Alessandro Toffanin: Monete Italiane Regionali. Stato Pontificio. Vol. I: dalle origini a Papa Leone X (1521). Edizioni Numismatica Varesi, Pavia, 2017. 463 S., farbig bebildert, 17,5 x 24,6 cm, Hardcover, 120 Euro, ISBN 978-88-99155-01-8.

Die Reihe MIR (Monete Italiane Regionali) erschließt in Katalogform das bekanntlich riesige und sehr vielgestaltige Münzwesen der Apenninenhalbinsel. Jetzt ist ein besonders ambitionierter Band anzuzeigen, der dem Kirchenstaat von den Anfängen seiner Münzprägung bis zum Ende des Pontifikats von Leo X. im Jahr 1521gewidmet ist.

Die Anfänge der päpstlichen Münzprägungen geben immer noch viele Rätsel auf. Der Autor Alessandro Toffanin begründet deshalb gerade den „Start“ seines Katalogs besonders. Er beginnt mit einer „päpstlich-byzantinischen“ Serie, die er 651–772 datiert, also beginnend mit Kaiser Constantius II. (651–668). Er bezieht sich dabei auf einen Schatzfund aus den 1980er Jahren mit Münzen, die das Bild des Kaisers auf der einen Seite und die Buchstaben RM mit einem Kreuz auf der anderen Seite zeigen. Die Zuordnung der einzelnen byzantinischen Kaiser auf den Münzen ist schwierig und beruht maßgeblich auf der Analyse von stilisierten Porträts auf anderen Prägungen aus der Zeit.

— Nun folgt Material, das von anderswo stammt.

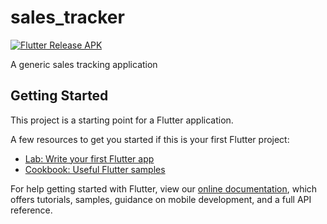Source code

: # sales_tracker

[![Flutter Release APK](https://github.com/dipu-bd/sales_tracker/actions/workflows/release-apk.yml/badge.svg)](https://github.com/dipu-bd/sales_tracker/actions/workflows/release-apk.yml)

A generic sales tracking application

## Getting Started

This project is a starting point for a Flutter application.

A few resources to get you started if this is your first Flutter project:

- [Lab: Write your first Flutter app](https://flutter.dev/docs/get-started/codelab)
- [Cookbook: Useful Flutter samples](https://flutter.dev/docs/cookbook)

For help getting started with Flutter, view our
[online documentation](https://flutter.dev/docs), which offers tutorials,
samples, guidance on mobile development, and a full API reference.
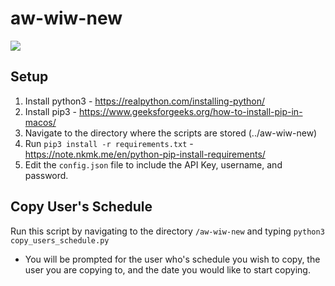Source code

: # aw-wiw-new
  <a href="//github.com/offsetkeyz/aw-wiw-new/commits"><img src="https://img.shields.io/github/commit-activity/m/offsetkeyz/aw-wiw-new"></a>

## Setup
1. Install python3 - https://realpython.com/installing-python/
2. Install pip3 - https://www.geeksforgeeks.org/how-to-install-pip-in-macos/
3. Navigate to the directory where the scripts are stored (../aw-wiw-new)
4. Run `pip3 install -r requirements.txt` - https://note.nkmk.me/en/python-pip-install-requirements/
5. Edit the `config.json` file to include the API Key, username, and password.

## Copy User's Schedule
Run this script by navigating to the directory `/aw-wiw-new` and typing `python3 copy_users_schedule.py`
* You will be prompted for the user who's schedule you wish to copy, the user you are copying to, and the date you would like to start copying.
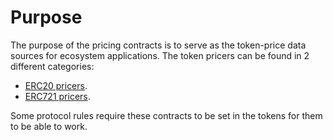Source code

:# Purpose

The purpose of the pricing contracts is to serve as the token-price data sources for ecosystem applications. The token pricers can be found in 2 different categories:

- [ERC20 pricers](./ERC20-PRICING.md).
- [ERC721 pricers](./ERC721-PRICING.md).

Some protocol rules require these contracts to be set in the tokens for them to be able to work.

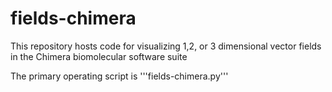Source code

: # fields-chimera
This repository hosts code for visualizing 1,2, or 3 dimensional vector fields in the Chimera biomolecular software suite

The primary operating script is '''fields-chimera.py'''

Selbst wenn die Zuweisungen nicht immer Bestand haben sollten, Toffanin stellt mit diesem Kapitel wertvolles Material zur Verfügung und befördert damit die Forschungen zu dieser Zeit, an deren Ende der Kirchenstaat nicht mehr nach Byzanz, sondern zum karolingischen Reich ausgerichtet ist.

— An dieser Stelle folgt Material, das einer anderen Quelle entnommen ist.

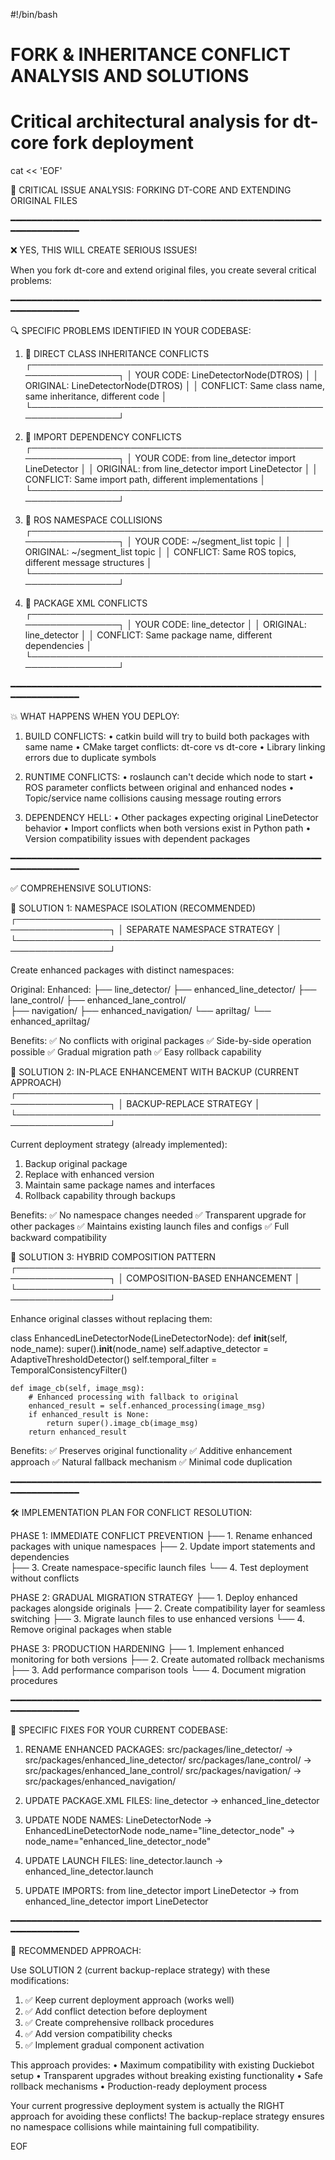 #!/bin/bash

# FORK & INHERITANCE CONFLICT ANALYSIS AND SOLUTIONS
# Critical architectural analysis for dt-core fork deployment

cat << 'EOF'

🚨 CRITICAL ISSUE ANALYSIS: FORKING DT-CORE AND EXTENDING ORIGINAL FILES

━━━━━━━━━━━━━━━━━━━━━━━━━━━━━━━━━━━━━━━━━━━━━━━━━━━━━━━━━━━━━━━━━━━━━━━━

❌ YES, THIS WILL CREATE SERIOUS ISSUES!

When you fork dt-core and extend original files, you create several critical problems:

━━━━━━━━━━━━━━━━━━━━━━━━━━━━━━━━━━━━━━━━━━━━━━━━━━━━━━━━━━━━━━━━━━━━━━━━

🔍 SPECIFIC PROBLEMS IDENTIFIED IN YOUR CODEBASE:

1. 🎯 DIRECT CLASS INHERITANCE CONFLICTS
   ┌──────────────────────────────────────────────────────────────┐
   │ YOUR CODE: LineDetectorNode(DTROS)                           │
   │ ORIGINAL:  LineDetectorNode(DTROS)                           │
   │ CONFLICT:  Same class name, same inheritance, different code │
   └──────────────────────────────────────────────────────────────┘

2. 🎯 IMPORT DEPENDENCY CONFLICTS  
   ┌──────────────────────────────────────────────────────────────┐
   │ YOUR CODE: from line_detector import LineDetector            │
   │ ORIGINAL:  from line_detector import LineDetector            │
   │ CONFLICT:  Same import path, different implementations       │
   └──────────────────────────────────────────────────────────────┘

3. 🎯 ROS NAMESPACE COLLISIONS
   ┌──────────────────────────────────────────────────────────────┐
   │ YOUR CODE: ~/segment_list topic                              │
   │ ORIGINAL:  ~/segment_list topic                              │
   │ CONFLICT:  Same ROS topics, different message structures     │
   └──────────────────────────────────────────────────────────────┘

4. 🎯 PACKAGE XML CONFLICTS
   ┌──────────────────────────────────────────────────────────────┐
   │ YOUR CODE: <name>line_detector</name>                        │
   │ ORIGINAL:  <name>line_detector</name>                        │
   │ CONFLICT:  Same package name, different dependencies         │
   └──────────────────────────────────────────────────────────────┘

━━━━━━━━━━━━━━━━━━━━━━━━━━━━━━━━━━━━━━━━━━━━━━━━━━━━━━━━━━━━━━━━━━━━━━━━

💥 WHAT HAPPENS WHEN YOU DEPLOY:

1. BUILD CONFLICTS:
   • catkin build will try to build both packages with same name
   • CMake target conflicts: dt-core vs dt-core
   • Library linking errors due to duplicate symbols

2. RUNTIME CONFLICTS:
   • roslaunch can't decide which node to start
   • ROS parameter conflicts between original and enhanced nodes
   • Topic/service name collisions causing message routing errors

3. DEPENDENCY HELL:
   • Other packages expecting original LineDetector behavior
   • Import conflicts when both versions exist in Python path
   • Version compatibility issues with dependent packages

━━━━━━━━━━━━━━━━━━━━━━━━━━━━━━━━━━━━━━━━━━━━━━━━━━━━━━━━━━━━━━━━━━━━━━━━

✅ COMPREHENSIVE SOLUTIONS:

🎯 SOLUTION 1: NAMESPACE ISOLATION (RECOMMENDED)
┌─────────────────────────────────────────────────────────────────┐
│                    SEPARATE NAMESPACE STRATEGY                  │
└─────────────────────────────────────────────────────────────────┘

Create enhanced packages with distinct namespaces:

Original:                    Enhanced:
├── line_detector/          ├── enhanced_line_detector/
├── lane_control/           ├── enhanced_lane_control/  
├── navigation/             ├── enhanced_navigation/
└── apriltag/               └── enhanced_apriltag/

Benefits:
✅ No conflicts with original packages
✅ Side-by-side operation possible
✅ Gradual migration path
✅ Easy rollback capability

🎯 SOLUTION 2: IN-PLACE ENHANCEMENT WITH BACKUP (CURRENT APPROACH)
┌─────────────────────────────────────────────────────────────────┐
│                    BACKUP-REPLACE STRATEGY                      │
└─────────────────────────────────────────────────────────────────┘

Current deployment strategy (already implemented):

1. Backup original package
2. Replace with enhanced version  
3. Maintain same package names and interfaces
4. Rollback capability through backups

Benefits:
✅ No namespace changes needed
✅ Transparent upgrade for other packages
✅ Maintains existing launch files and configs
✅ Full backward compatibility

🎯 SOLUTION 3: HYBRID COMPOSITION PATTERN  
┌─────────────────────────────────────────────────────────────────┐
│                    COMPOSITION-BASED ENHANCEMENT                │
└─────────────────────────────────────────────────────────────────┘

Enhance original classes without replacing them:

class EnhancedLineDetectorNode(LineDetectorNode):
    def __init__(self, node_name):
        super().__init__(node_name)
        self.adaptive_detector = AdaptiveThresholdDetector()
        self.temporal_filter = TemporalConsistencyFilter()
    
    def image_cb(self, image_msg):
        # Enhanced processing with fallback to original
        enhanced_result = self.enhanced_processing(image_msg)
        if enhanced_result is None:
            return super().image_cb(image_msg)
        return enhanced_result

Benefits:
✅ Preserves original functionality
✅ Additive enhancement approach
✅ Natural fallback mechanism
✅ Minimal code duplication

━━━━━━━━━━━━━━━━━━━━━━━━━━━━━━━━━━━━━━━━━━━━━━━━━━━━━━━━━━━━━━━━━━━━━━━━

🛠️  IMPLEMENTATION PLAN FOR CONFLICT RESOLUTION:

PHASE 1: IMMEDIATE CONFLICT PREVENTION
├── 1. Rename enhanced packages with unique namespaces
├── 2. Update import statements and dependencies  
├── 3. Create namespace-specific launch files
└── 4. Test deployment without conflicts

PHASE 2: GRADUAL MIGRATION STRATEGY
├── 1. Deploy enhanced packages alongside originals
├── 2. Create compatibility layer for seamless switching
├── 3. Migrate launch files to use enhanced versions
└── 4. Remove original packages when stable

PHASE 3: PRODUCTION HARDENING
├── 1. Implement enhanced monitoring for both versions
├── 2. Create automated rollback mechanisms
├── 3. Add performance comparison tools
└── 4. Document migration procedures

━━━━━━━━━━━━━━━━━━━━━━━━━━━━━━━━━━━━━━━━━━━━━━━━━━━━━━━━━━━━━━━━━━━━━━━━

🎪 SPECIFIC FIXES FOR YOUR CURRENT CODEBASE:

1. RENAME ENHANCED PACKAGES:
   src/packages/line_detector/ → src/packages/enhanced_line_detector/
   src/packages/lane_control/ → src/packages/enhanced_lane_control/
   src/packages/navigation/ → src/packages/enhanced_navigation/

2. UPDATE PACKAGE.XML FILES:
   <name>line_detector</name> → <name>enhanced_line_detector</name>

3. UPDATE NODE NAMES:
   LineDetectorNode → EnhancedLineDetectorNode
   node_name="line_detector_node" → node_name="enhanced_line_detector_node"

4. UPDATE LAUNCH FILES:
   line_detector.launch → enhanced_line_detector.launch

5. UPDATE IMPORTS:
   from line_detector import LineDetector → from enhanced_line_detector import LineDetector

━━━━━━━━━━━━━━━━━━━━━━━━━━━━━━━━━━━━━━━━━━━━━━━━━━━━━━━━━━━━━━━━━━━━━━━━

🏁 RECOMMENDED APPROACH:

Use SOLUTION 2 (current backup-replace strategy) with these modifications:

1. ✅ Keep current deployment approach (works well)
2. ✅ Add conflict detection before deployment
3. ✅ Create comprehensive rollback procedures  
4. ✅ Add version compatibility checks
5. ✅ Implement gradual component activation

This approach provides:
• Maximum compatibility with existing Duckiebot setup
• Transparent upgrades without breaking existing functionality
• Safe rollback mechanisms
• Production-ready deployment process

Your current progressive deployment system is actually the RIGHT approach
for avoiding these conflicts! The backup-replace strategy ensures no
namespace collisions while maintaining full compatibility.

EOF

Die Stärke von Toffanins Katalog liegt wesentlich darin, dass er auch in den folgenden Kapiteln neueste Forschungen in kurzer Form vorstellt und damit seine Katalogisierungen begründet. Das gilt z.B. für die Münzen von Papst Hadrian I. (772–781) bis zu denen von Benedikt VII. (973–974), wo er explizite auch auf die kaiserliche Autorität eingeht. Für das 13./14. Jahrhundert präsentiert er mit der nötigen Vorsicht die Prägungen im Namen des römischen Senats und beachtet das zerbrechlich Gleichgewicht zwischen päpstlicher und bürgerlicher Macht (mit häufigen Kämpfen zwischen den prominenten Familien). Ebenso werden zwischen 1305 und 1370 Prägung für Avignon mit ihren französischen Einflüssen aufgenommen, genauso später andere päpstliche Münzstätten.

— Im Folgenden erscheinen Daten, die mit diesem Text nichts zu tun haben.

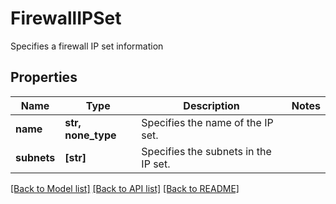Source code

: # FirewallIPSet

Specifies a firewall IP set information

## Properties
Name | Type | Description | Notes
------------ | ------------- | ------------- | -------------
**name** | **str, none_type** | Specifies the name of the IP set. | 
**subnets** | **[str]** | Specifies the subnets in the IP set. | 

[[Back to Model list]](../README.md#documentation-for-models) [[Back to API list]](../README.md#documentation-for-api-endpoints) [[Back to README]](../README.md)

Der italienischsprachige Katalog führt den Benutzer gut durch das schwierige mittelalterliche Material und ist deshalb für Sammler, Händler und Forscher ein Segen: Die Münzen sind sehr gut farbig abgebildet, die Beschreibungen sind standardisiert (und so auch für Benutzer, die nur wenige italienische Sprachkenntnisse haben, ohne weiteres verständlich) und enthalten alle erforderlichen Angaben, Tabellen verschiedenster Art (Münzzeichen etc.) helfen bei Bestimmungen und Zuordnungen, auch Seltenheits- und Preisangaben sind aufgenommen. Alessandro Toffanin hat dafür öffentliche Sammlungen und Auktionen ausgewertet.

Einen Katalog mittelalterlicher Münzen dieser Übersichtlichkeit sucht man lange und wünscht ihn sich für andere Gebiete. Ein großartiges Buch in der ohnehin sehr guten MIR-Reihe.